I remember when he left the hotel for his conference and I decided to take Kelly and Paige to the indoor pool by myself... I was so bad at it. I had a 5 month old and a 2 year old and I was trying to carry everything and get shoes on Kelly, keep Paige from crying, make sure I had the hotel key, keep ME from crying. I'm sure you get the picture. I was a wreck. I realized this wouldn't be restful, or relaxing or fun (for me).
Once we actually got to the pool it only got worse. Kelly didn't want to get her face wet, Paige wanted to drink the pool, I wanted to hide my tears in the pool, I had to take my glasses off and I couldn't see a thing. It lasted for what seemed for ever, but was probably only 30 minutes.
Then taking 2 wet cranky girls back up through the lobby to get to our room, was even worse than getting down there. I remember thinking "How does any mother go anywhere?"
Jump forward 4 years to Tuesday June 10th, 2008:
I took 4 children to a wading pool and fountain and had a picnic lunch (with friends). I went Solo. I had no husband with me. I did it and not only did I "survive" I succeeded. I enjoyed myself, my 4 children had a great time, there were no major outbursts, and no heart attacks on my part. I was a ROCKSTAR!! (I'm kidding of course)
But honestly, I remember sitting by the pool with Preston, thinking "Look how far I've come." It's not often I get to reflect on my growth in the midst of a challenge.
What's funny is ever since this past Tuesday, I've been thinking about my growth over the past few years. I've come a long way.
- I remember when I just had Kelly and I would get so stressed I would call Adam while he was at School and tell him that I quit, that it was his turn to stay with Kelly and that I would go do his Chemical Engineering classes.
- I remember moving into our house when I was 9 months pregnant with Paige and having a nervous breakdown, because we couldn't fit our basement couch in the basement, so the MEN decided that my livingroom should be in the basement.

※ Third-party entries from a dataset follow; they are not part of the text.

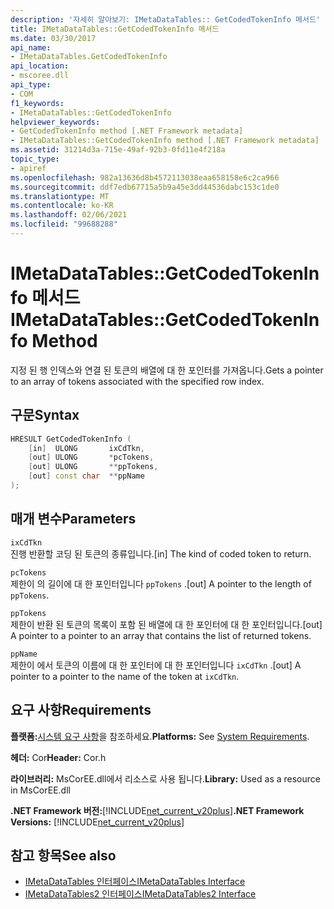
 ```yaml
---
description: '자세히 알아보기: IMetaDataTables:: GetCodedTokenInfo 메서드'
title: IMetaDataTables::GetCodedTokenInfo 메서드
ms.date: 03/30/2017
api_name:
- IMetaDataTables.GetCodedTokenInfo
api_location:
- mscoree.dll
api_type:
- COM
f1_keywords:
- IMetaDataTables::GetCodedTokenInfo
helpviewer_keywords:
- GetCodedTokenInfo method [.NET Framework metadata]
- IMetaDataTables::GetCodedTokenInfo method [.NET Framework metadata]
ms.assetid: 31214d3a-715e-49af-92b3-0fd11e4f218a
topic_type:
- apiref
ms.openlocfilehash: 982a13636d8b4572113038eaa658158e6c2ca966
ms.sourcegitcommit: ddf7edb67715a5b9a45e3dd44536dabc153c1de0
ms.translationtype: MT
ms.contentlocale: ko-KR
ms.lasthandoff: 02/06/2021
ms.locfileid: "99688288"
---
```

# <a name="imetadatatablesgetcodedtokeninfo-method"></a><span data-ttu-id="6dbde-103">IMetaDataTables::GetCodedTokenInfo 메서드</span><span class="sxs-lookup"><span data-stu-id="6dbde-103">IMetaDataTables::GetCodedTokenInfo Method</span></span>

<span data-ttu-id="6dbde-104">지정 된 행 인덱스와 연결 된 토큰의 배열에 대 한 포인터를 가져옵니다.</span><span class="sxs-lookup"><span data-stu-id="6dbde-104">Gets a pointer to an array of tokens associated with the specified row index.</span></span>  
  
## <a name="syntax"></a><span data-ttu-id="6dbde-105">구문</span><span class="sxs-lookup"><span data-stu-id="6dbde-105">Syntax</span></span>  
  
```cpp  
HRESULT GetCodedTokenInfo (
    [in]  ULONG       ixCdTkn,  
    [out] ULONG       *pcTokens,  
    [out] ULONG       **ppTokens,  
    [out] const char  **ppName  
);  
```  
  
## <a name="parameters"></a><span data-ttu-id="6dbde-106">매개 변수</span><span class="sxs-lookup"><span data-stu-id="6dbde-106">Parameters</span></span>  

 `ixCdTkn`  
 <span data-ttu-id="6dbde-107">진행 반환할 코딩 된 토큰의 종류입니다.</span><span class="sxs-lookup"><span data-stu-id="6dbde-107">[in] The kind of coded token to return.</span></span>  
  
 `pcTokens`  
 <span data-ttu-id="6dbde-108">제한이 의 길이에 대 한 포인터입니다 `ppTokens` .</span><span class="sxs-lookup"><span data-stu-id="6dbde-108">[out] A pointer to the length of `ppTokens`.</span></span>  
  
 `ppTokens`  
 <span data-ttu-id="6dbde-109">제한이 반환 된 토큰의 목록이 포함 된 배열에 대 한 포인터에 대 한 포인터입니다.</span><span class="sxs-lookup"><span data-stu-id="6dbde-109">[out] A pointer to a pointer to an array that contains the list of returned tokens.</span></span>  
  
 `ppName`  
 <span data-ttu-id="6dbde-110">제한이 에서 토큰의 이름에 대 한 포인터에 대 한 포인터입니다 `ixCdTkn` .</span><span class="sxs-lookup"><span data-stu-id="6dbde-110">[out] A pointer to a pointer to the name of the token at `ixCdTkn`.</span></span>  
  
## <a name="requirements"></a><span data-ttu-id="6dbde-111">요구 사항</span><span class="sxs-lookup"><span data-stu-id="6dbde-111">Requirements</span></span>  

 <span data-ttu-id="6dbde-112">**플랫폼:**[시스템 요구 사항](../../get-started/system-requirements.md)을 참조하세요.</span><span class="sxs-lookup"><span data-stu-id="6dbde-112">**Platforms:** See [System Requirements](../../get-started/system-requirements.md).</span></span>  
  
 <span data-ttu-id="6dbde-113">**헤더:** Cor</span><span class="sxs-lookup"><span data-stu-id="6dbde-113">**Header:** Cor.h</span></span>  
  
 <span data-ttu-id="6dbde-114">**라이브러리:** MsCorEE.dll에서 리소스로 사용 됩니다.</span><span class="sxs-lookup"><span data-stu-id="6dbde-114">**Library:** Used as a resource in MsCorEE.dll</span></span>  
  
 <span data-ttu-id="6dbde-115">**.NET Framework 버전:**[!INCLUDE[net_current_v20plus](../../../../includes/net-current-v20plus-md.md)]</span><span class="sxs-lookup"><span data-stu-id="6dbde-115">**.NET Framework Versions:** [!INCLUDE[net_current_v20plus](../../../../includes/net-current-v20plus-md.md)]</span></span>  
  
## <a name="see-also"></a><span data-ttu-id="6dbde-116">참고 항목</span><span class="sxs-lookup"><span data-stu-id="6dbde-116">See also</span></span>

- [<span data-ttu-id="6dbde-117">IMetaDataTables 인터페이스</span><span class="sxs-lookup"><span data-stu-id="6dbde-117">IMetaDataTables Interface</span></span>](imetadatatables-interface.md)
- [<span data-ttu-id="6dbde-118">IMetaDataTables2 인터페이스</span><span class="sxs-lookup"><span data-stu-id="6dbde-118">IMetaDataTables2 Interface</span></span>](imetadatatables2-interface.md)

- I think back to all my trips to STL alone. The stopping at rest-stops to nurse Tommy and then running into the bathroom with 3 children attatched. Throwing snacks to the back of the mini-van so that I wouldn't have to stop the car.
- Moving away from my support system when my 3rd monster was just one month old. I had no clue how anyone managed without a family as supportive as mine.
- Surviving Adam's first 2 years of Dental School. He would leave soo early in the morning and Saturdays were dedicated to his studies.
Now I know that I have a lonnnng way to go, but I don't think "we" focus enough on our growth and strengths enough. I think "we" are far to eager to find our shortcomings and flaws.
I know that on that day back in March 2004 I thought I was the most fumbling, unimpressive mom out there.
I now know that while I'm no Mary Poppins, Super Nanny or Ronnie Autry, I'm not half bad and I'm all they've got so I better not let them down.